フグやオコゼの唐揚げって美味しいじゃないですか。あれも骨付きならでは、ですよね。魚も肉も骨周りの身の方が旨みが強いでしょう。そこで、中骨を付けたまま、鱧の骨切りができないか?と考えたんです。
中骨を付けたまま、皮目から骨切りする
まず、頭を落とし、ヒレを外して、腹から庖丁を入れて開き、内臓を取ります。腹骨をすき取ったら、皮目から骨切りをするのですが、頭の付け根あたりの中骨は三角形なんですね。ですから、真っすぐ庖丁を入れても中骨周りの骨が断ち切れないんです。
そこで、キッチンぺーパーなどを棒状に巻き、写真のように中骨の下あたりにかませます。

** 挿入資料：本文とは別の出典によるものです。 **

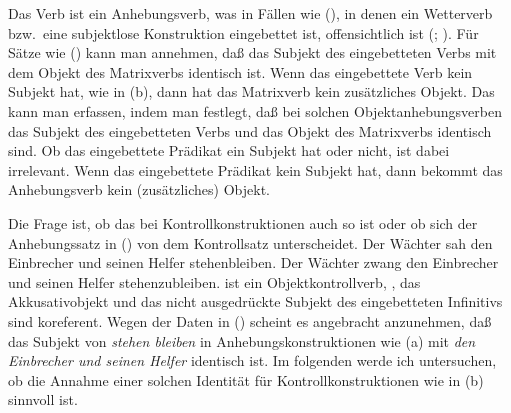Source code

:Das Verb  ist ein Anhebungsverb, was in Fällen wie
(), in denen ein Wetterverb bzw.\ eine subjektlose Konstruktion eingebettet
ist, offensichtlich ist (\citealp[]{Reis76c}; \citealp[]{Hoehle78a}).
\eal
{}
\zl
%
Für Sätze wie () kann man annehmen, daß das Subjekt des eingebetteten Verbs
mit dem Objekt des Matrixverbs identisch ist. Wenn das eingebettete Verb
kein Subjekt hat, wie in (b), dann hat das Matrixverb kein zusätzliches Objekt.
Das kann man erfassen, indem man festlegt, daß bei solchen Objektanhebungsverben das Subjekt
des eingebetteten Verbs und das Objekt des Matrixverbs identisch sind.
Ob das eingebettete Prädikat ein Subjekt hat oder nicht, ist dabei irrelevant.
Wenn das eingebettete Prädikat kein Subjekt hat, dann bekommt das Anhebungsverb kein
(zusätzliches) Objekt.

Die Frage ist, ob das bei Kontrollkonstruktionen auch so ist oder ob sich der Anhebungssatz in
() von dem Kontrollsatz unterscheidet.
\eal
\ex{}
Der Wächter sah den Einbrecher   und seinen Helfer stehenbleiben.
\ex{}
Der Wächter zwang den Einbrecher und seinen Helfer stehenzubleiben.
\zl
{} ist ein Objektkontrollverb, \dash, das Akkusativobjekt und das
nicht ausgedrückte Subjekt des eingebetteten Infinitivs sind koreferent.
Wegen der Daten in () scheint es angebracht anzunehmen, daß das Subjekt
von \emph{stehen bleiben} in Anhebungskonstruktionen wie (a)
mit \emph{den Einbrecher und seinen Helfer} identisch ist.
Im folgenden werde ich untersuchen, ob die Annahme einer solchen Identität für
Kontrollkonstruktionen wie in (b) sinnvoll ist.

三角形の一辺を平らにし、そこに垂直に庖丁を入れるイメージで骨切りをしていきます。
この料理に向く鱧は1㎏クラス。「ジューシーに仕上げたいので鱧は大きい方がいいですね」と畑島さん。
中骨の周りの小骨さえ断ち切ることができたらOKです。腹骨をすき取ったことで、端の方は骨が残っていないため、それほどナーバスに庖丁を入れる必要はないかなと思います。
下味は「淡口醤油で洗う」だけ
皮からの骨切りを両面やり、一口大に切ったら、「醤油洗い」して下味を付けます。
淡口醤油をかけて手で軽く絡め、ほんのり風味をまとわせるくらいにし、鱧の旨みをしっかりと感じていただきたいと思います。
あとは衣を付けて揚げるだけです。少しコクがほしかったので、ラードとヘット(牛脂)を1割加えた菜種油で揚げました。
コリンキーをシソ風味の甘酢漬けに
コリンキーは、生食できるカボチャとして改良されたものです。500gから1㎏くらいのサイズで、果肉の色が鮮やか。コリコリッとした歯触りが気に入っています。
暑い時期の揚げ物に添えるので、さっぱりと味わっていただけるよう、甘酢漬けにしました。ここに「もみしそ」を加えて、塩分と梅の香りを付けています。「もみしそ」は、赤シソを塩もみし、梅酢に漬けたものです。
コリンキーを梅紫蘇甘酢に漬ける時間は、完熟度によって異なります。今日は少し熟していたので3時間と短めに。未完熟のものなら6時間くらい漬けるといいと思います。
「鱧は骨をいかに感じさせないか、を考えて調理するものだが、これはまさに逆転の発想。この旨みの濃さとジューシーさは、骨付きならでは!」と畑 耕一郎会長も大絶賛。三枚におろさず、皮目から骨切りする仕事に、多くの会員から質問が。ペーパータオルをかませる方法など、畑島さんは丁寧に解説していた。